* _ENTRIES PROVIDED_
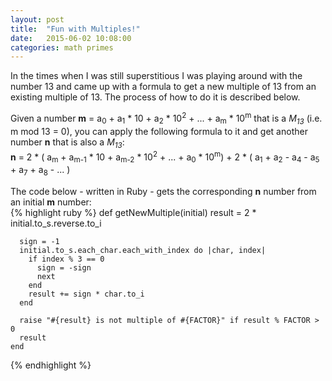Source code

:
 ```yaml
---
layout: post
title:  "Fun with Multiples!"
date:   2015-06-02 10:08:00
categories: math primes
---
```

In the times when I was still superstitious I was playing around with the number 13 and came up with a formula to get a new multiple of 13 from an existing multiple of 13. The process of how to do it is described below.

Given a number __m__ = a<sub>0</sub> + a<sub>1</sub> * 10 + a<sub>2</sub> * 10<sup>2</sup> + ... + a<sub>m</sub> * 10<sup>m</sup> that is a _M<sub>13</sub>_ (i.e. m mod 13 = 0), you can apply the following formula to it and get another number __n__ that is also a _M<sub>13</sub>_:  
__n__ = 2 * ( a<sub>m</sub> + a<sub>m-1</sub> * 10 + a<sub>m-2</sub> * 10<sup>2</sup> + ... + a<sub>0</sub> * 10<sup>m</sup>) + 2 * ( a<sub>1</sub> + a<sub>2</sub> - a<sub>4</sub> - a<sub>5</sub> + a<sub>7</sub> + a<sub>8</sub> - ... )

The code below - written in Ruby - gets the corresponding __n__ number from an initial __m__ number:  
{% highlight ruby %}
    def getNewMultiple(initial)
      result = 2 * initial.to_s.reverse.to_i
    
      sign = -1
      initial.to_s.each_char.each_with_index do |char, index|
        if index % 3 == 0
          sign = -sign
          next
        end
        result += sign * char.to_i
      end
    
      raise "#{result} is not multiple of #{FACTOR}" if result % FACTOR > 0
      result
    end
{% endhighlight %}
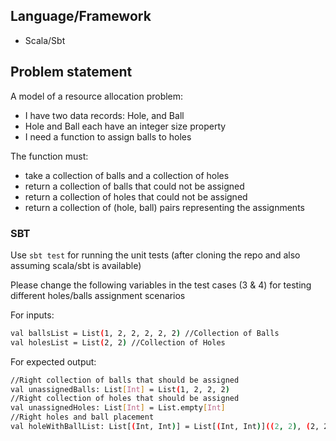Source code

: ## Language/Framework

- Scala/Sbt

## Problem statement

A model of a resource allocation problem:
- I have two data records: Hole, and Ball
- Hole and Ball each have an integer size property
- I need a function to assign balls to holes

The function must:
- take a collection of balls and a collection of holes
- return a collection of balls that could not be assigned
- return a collection of holes that could not be assigned
- return a collection of (hole, ball) pairs representing the assignments
  
### SBT

Use `sbt test` for running the unit tests (after cloning the repo and also assuming scala/sbt is available)

Please change the following variables in the test cases (3 & 4) for testing different holes/balls assignment scenarios

For inputs:
```sh
val ballsList = List(1, 2, 2, 2, 2, 2) //Collection of Balls
val holesList = List(2, 2) //Collection of Holes
```
For expected output:
```sh
//Right collection of balls that should be assigned
val unassignedBalls: List[Int] = List(1, 2, 2, 2)
//Right collection of holes that should be assigned
val unassignedHoles: List[Int] = List.empty[Int] 
//Right holes and ball placement
val holeWithBallList: List[(Int, Int)] = List[(Int, Int)]((2, 2), (2, 2))
```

* _PROBLEM DETAILS_
Only the number is wanted: how many lines of the material contain the word "have"?

* _EXERCISE OUTPUT_
2